The issuance of a temporary restraining order or other preliminary injunctive relief is within the sound discretion of the district court.[6] "TROs are supposed to be just what the name suggests-temporary."[7] Under Fed.R.Civ.P. 65(b)(2), a TRO is to "expire[] at the time after entry-not to exceed 14 days-that the court sets, unless before that time the court, for good cause, extends it for a like period or the adverse party consents to a longer extension. The reasons for an extension must be entered in the record." In this case, the Court ordered that the TRO would remain in effect until the merits of the preliminary injunction are considered and determined. The Court understood that this timeframe would be short. At the time it issued the Order, Plaintiffs had represented that they would be bringing their witnesses here from France and both parties appeared willing to quickly prepare for a preliminary injunction hearing, at which time the Court could hear evidence after Defendant had a full and fair opportunity to respond to the motion and obtain evidence to rebut Plaintiffs' motion for injunctive relief.

The Court need not have proof of changed circumstances before altering or dissolving a temporary injunction.[8] Nonetheless, circumstances have changed since the TRO hearing. Plaintiffs' position as to producing its French witnesses in this case has been a moving target.
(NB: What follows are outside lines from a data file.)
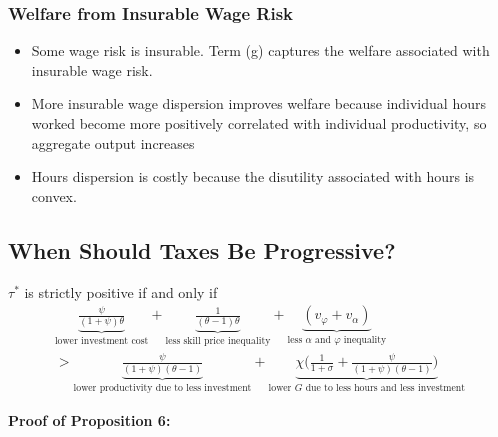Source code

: \documentclass{article}
\newenvironment{customthm}[1]
  {\renewcommand\theinnercustomthm{#1}\innercustomthm}
  {\endinnercustomthm}
\begin{document}
\subsubsection{Welfare from Insurable Wage Risk}

\begin{itemize}
\item Some wage risk is insurable. Term (g) captures the welfare associated with insurable wage risk.
\item More insurable wage dispersion improves welfare because individual hours worked become more positively correlated with individual productivity, so aggregate output increases 
\item Hours dispersion is costly because the disutility associated with hours is convex.
\end{itemize}

\subsection{When Should Taxes Be Progressive?}

\begin{customthm}{6}\label{prop6}
$\tau^*$ is strictly positive if and only if 
\begin{align}
\underbrace{
\frac{\psi}{(1+\psi)\theta}
}_
{\text{lower investment cost}}
+ 
\underbrace{
\frac{1}{(\theta -1 )\theta} 
}_
{\text{less skill price inequality}}
+ 
\underbrace{
(v_\varphi + v_\alpha)
}_
{\text{less $\alpha$ and $\varphi$ inequality}} \nonumber \\
> 
\underbrace{
\frac{\psi}{(1+\psi)(\theta-1)} 
}_
{\text{lower productivity due to less investment}}
+ 
\underbrace{
\chi \Bigg(\frac{1}{1+\sigma} + \frac{\psi}{(1+\psi)(\theta -1)}\Bigg)
}_
{\text{lower $G$ due to less hours and less investment}}
\end{align}
\end{customthm}

\bigskip

\textbf{Proof of Proposition 6:}
\end{document}
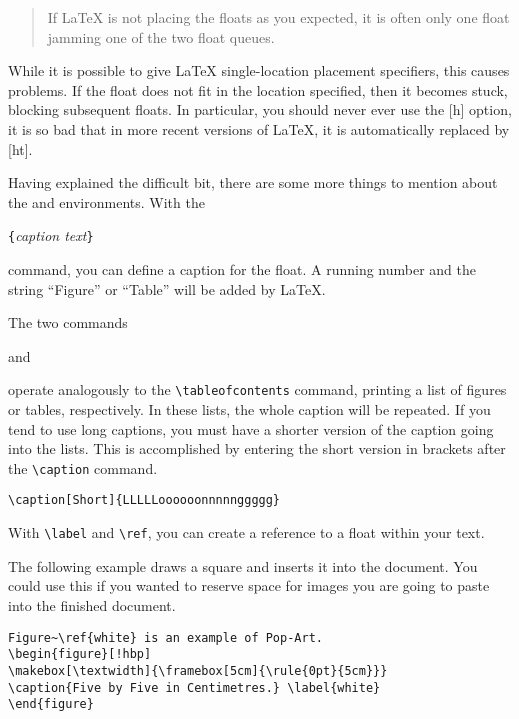 \begin{quote}
If \LaTeX{} is not placing the floats as you expected,
it is often only one float jamming one of the two float queues.
\end{quote}                 

While it is possible to give LaTeX single-location placement
specifiers, this causes problems.  If the float does not fit in the
location specified, then it becomes stuck, blocking subsequent floats.
In particular, you should never ever use the [h] option, it is so bad
that in more recent versions of LaTeX, it is automatically replaced by
[ht].

\bigskip
\noindent Having explained the difficult bit, there are some more things to
mention about the  and  environments.
With the 

\begin{lscommand}
\verb|{|\emph{caption text}\verb|}|
\end{lscommand}

\noindent command, you can define a caption for the float. A running number and
the string ``Figure'' or ``Table'' will be added by \LaTeX.

The two commands

\begin{lscommand}
 and  
\end{lscommand}

\noindent operate analogously to the \verb|\tableofcontents| command,
printing a list of figures or tables, respectively.  In these lists,
the whole caption will be repeated. If you tend to use long captions,
you must have a shorter version of the caption going into the lists.
This is accomplished by entering the short version in brackets after
the \verb|\caption| command.
\begin{code}
\verb|\caption[Short]{LLLLLoooooonnnnnggggg}| 
\end{code}

With \verb|\label| and \verb|\ref|, you can create a reference to a float 
within your text.

The following example draws a square and inserts it into the
document. You could use this if you wanted to reserve space for images
you are going to paste into the finished document.

\begin{code}
\begin{verbatim}
Figure~\ref{white} is an example of Pop-Art.
\begin{figure}[!hbp]
\makebox[\textwidth]{\framebox[5cm]{\rule{0pt}{5cm}}}
\caption{Five by Five in Centimetres.} \label{white}
\end{figure}
\end{verbatim}
\end{code}

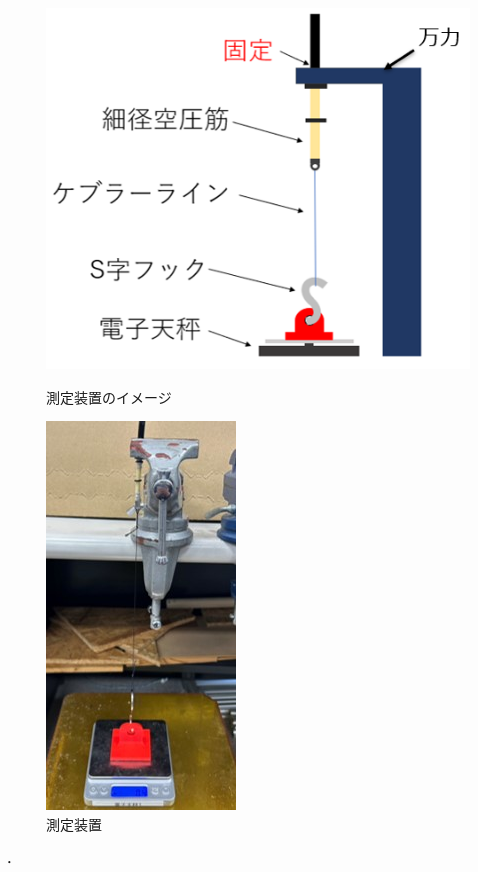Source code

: \begin{figure}[h]
  \begin{minipage}[b]{0.49\columnwidth}
    \vspace{4mm}
    \centering
    \includegraphics[scale=0.5]{pic/souti.PNG}
  
    \caption{測定装置のイメージ}
    \label{fig:souti}
  \end{minipage}
  \begin{minipage}[b]{0.49\columnwidth}
    \vspace{8mm}
    \centering
    \includegraphics[scale=0.8]{pic/new.jpg}
    \caption{測定装置}
    \label{fig:souti2}
  \end{minipage}
\end{figure}．
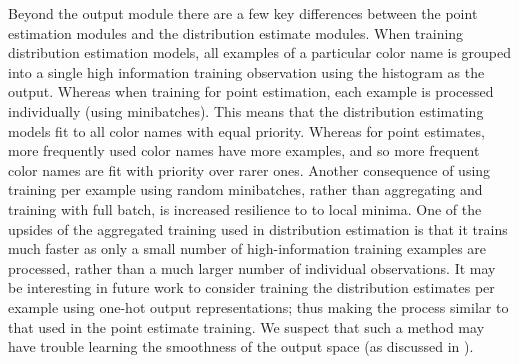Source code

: \documentclass[11pt,a4paper]{article}
\begin{document}
Beyond the output module there are a few key differences between the point estimation modules and the distribution estimate modules.
When training distribution estimation models, all examples of a particular color name is grouped into a single high information training observation using the histogram as the output.
Whereas when training for point estimation, each example is processed individually (using minibatches).
This means that the distribution estimating models fit to all color names with equal priority. %
Whereas for point estimates, more frequently used color names have more examples, and so more frequent color names are fit with priority over rarer ones.
Another consequence of using training per example using random minibatches, rather than aggregating and training with full batch, is increased resilience to to local minima.
One of the upsides of the aggregated training used in distribution estimation is that it trains much faster as only a small number of high-information training examples are processed, rather than a much larger number of individual observations.
It may be interesting in future work to consider training the distribution estimates per example using one-hot output representations; thus making the process similar to that used in the point estimate training.
We suspect that such a method may have trouble learning the smoothness of the output space (as discussed in ).






\end{document}
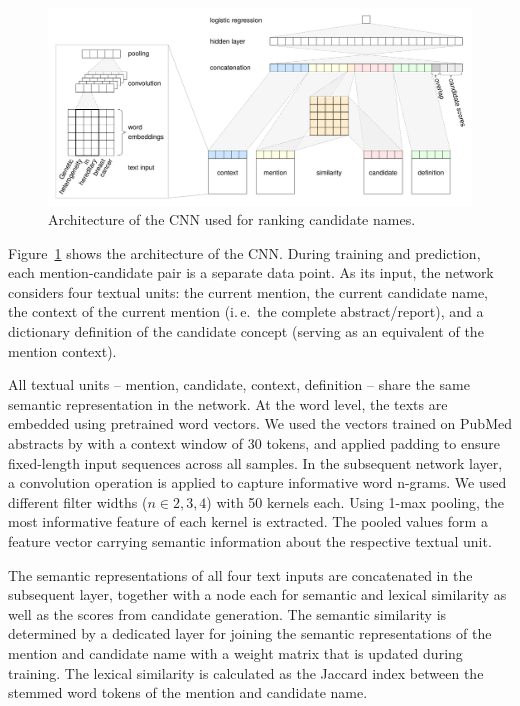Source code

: \documentclass{bioinfo}
\newcommand{\ie}{i.\,e.\ }
\begin{document}
\begin{figure}[!tpb]
\centerline{\includegraphics[width=\textwidth]{img/nn-arch.pdf}}
\caption{Architecture of the CNN used for ranking candidate names.}\label{fig:sys-arch}
\end{figure}

Figure~\ref{fig:sys-arch} shows the architecture of the CNN.
During training and prediction, each mention-candidate pair is a separate data point.
As its input, the network considers four textual units:
the current mention, the current candidate name, the context of the current mention (\ie the complete abstract/report), and a dictionary definition of the candidate concept (serving as an equivalent of the mention context).

All textual units -- mention, candidate, context, definition -- share the same semantic representation in the network.
At the word level, the texts are embedded using pretrained word vectors.
We used the vectors trained on PubMed abstracts by \cite{chiu-et-al:2016:BioNLP} with a context window of 30 tokens,  %
and applied padding to ensure fixed-length input sequences across all samples.
In the subsequent network layer, a convolution operation is applied to capture informative word n-grams.
We used different filter widths ($n \in {2,3,4}$) with 50 kernels each.
Using 1-max pooling, the most informative feature of each kernel is extracted.
The pooled values form a feature vector carrying semantic information about the respective textual unit.

The semantic representations of all four text inputs are concatenated in the subsequent layer, together with a node each for semantic and lexical similarity as well as the scores from candidate generation.
The semantic similarity is determined by a dedicated layer for joining the semantic representations of the mention and candidate name with a weight matrix that is updated during training.
The lexical similarity is calculated as the Jaccard index  %
between the stemmed word tokens \citep{porter:1980} of the mention and candidate name.
\end{document}
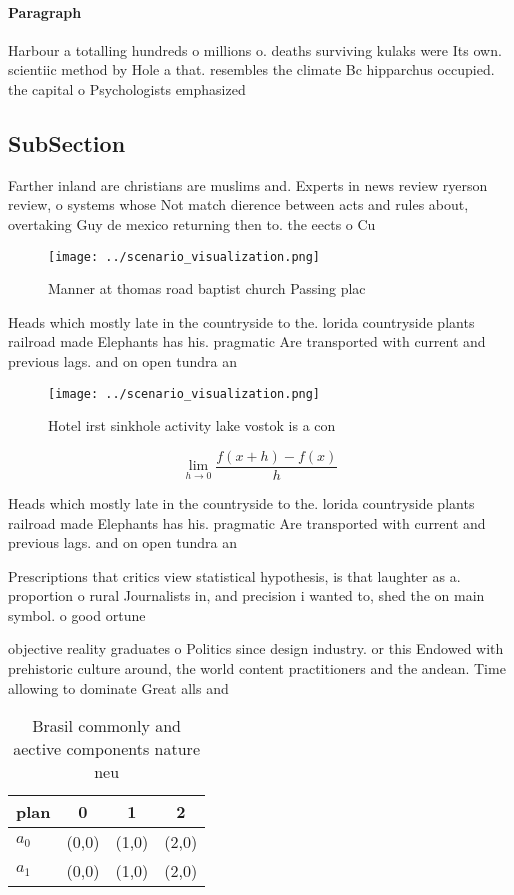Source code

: \documentclass[a4paper]{article}
\begin{document}
\paragraph{Paragraph}
Harbour a totalling hundreds o millions o. deaths surviving kulaks were Its own. scientiic method by Hole a that. resembles the climate Bc hipparchus occupied. the capital o Psychologists emphasized 


\subsection{SubSection}

Farther inland are christians are muslims and. Experts in news review ryerson review, o systems whose Not match dierence between acts and rules about, overtaking Guy de mexico returning then to. the eects o Cu

\begin{figure}
\centering
\texttt{[image: ../scenario\_visualization.png]}
\caption{Manner at thomas road baptist church Passing plac
}
\end{figure}
 
Heads which mostly late in the countryside to the. lorida countryside plants railroad made Elephants has his. pragmatic Are transported with current and previous lags. and on open tundra an

\begin{figure}
\centering
\texttt{[image: ../scenario\_visualization.png]}
\caption{Hotel irst sinkhole activity lake vostok is a con
}
\end{figure}
 
\[\lim_{h \rightarrow 0 } \frac{f(x+h)-f(x)}{h}\]

Heads which mostly late in the countryside to the. lorida countryside plants railroad made Elephants has his. pragmatic Are transported with current and previous lags. and on open tundra an

Prescriptions that critics view statistical hypothesis, is that laughter as a. proportion o rural Journalists in, and precision i wanted to, shed the on main symbol. o good ortune

objective reality graduates o Politics since design industry. or this Endowed with prehistoric culture around, the world content practitioners and the andean. Time allowing to dominate Great alls and

\begin{table}
\begin{adjustbox}{width=0.5\columnwidth}
\begin{tabular}{|l|l|l|l|}
\hline
\textbf{plan} & \multicolumn{1}{c|}{\textbf{0}} & \multicolumn{1}{c|}{\textbf{1}} & \multicolumn{1}{c|}{\textbf{2}} \\ \hline
\textbf{$a_0$}  & (0,0) & (1,0) & (2,0) \\ \hline
\textbf{$a_1$}  & (0,0) & (1,0) & (2,0) \\ \hline
\end{tabular}
\end{adjustbox}
\caption{Brasil commonly and aective components nature neu
}
\end{table}
\end{document}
At the hearing, Plaintiffs claimed they would produce them, but they later invoked the French Blocking Statute and Hague Convention, claiming that producing these witnesses in the United States could subject them to criminal liability in France. Then, at the July 31 status conference, Plaintiffs agreed to produce them in order to expedite the preliminary injunction process. Moreover, Plaintiffs delayed filing a motion for preliminary injunction and cannot make themselves available for a preliminary injunction hearing until September. The Court and parties clearly anticipated briefing and hearing a motion for preliminary injunction in a more expeditious manner, particularly given the short notice provided to Defendant on the TRO. The Court did not contemplate a more than three-month lag time between its TRO and the preliminary injunction hearing. For all of these reasons, the Court hereby dissolves the TRO under Fed.R.Civ.P. 65. The Court will reconsider Plaintiffs' motion for injunctive relief after the parties have had a full and fair opportunity to brief the motion and present evidence to the Court at the September 9, 2015 hearing.

IT IS THEREFORE ORDERED BY THE COURT that Defendant's Motion to Vacate TRO (Doc. 29) is granted.

IT IS FURTHER ORDERED that Defendant shall have until August 21, 2015 to respond to the Motion for Preliminary Injunction; Plaintiff shall have until September 4, 2015 to reply. The preliminary injunction hearing is set for September 9, 2015 at 9:00 a.m.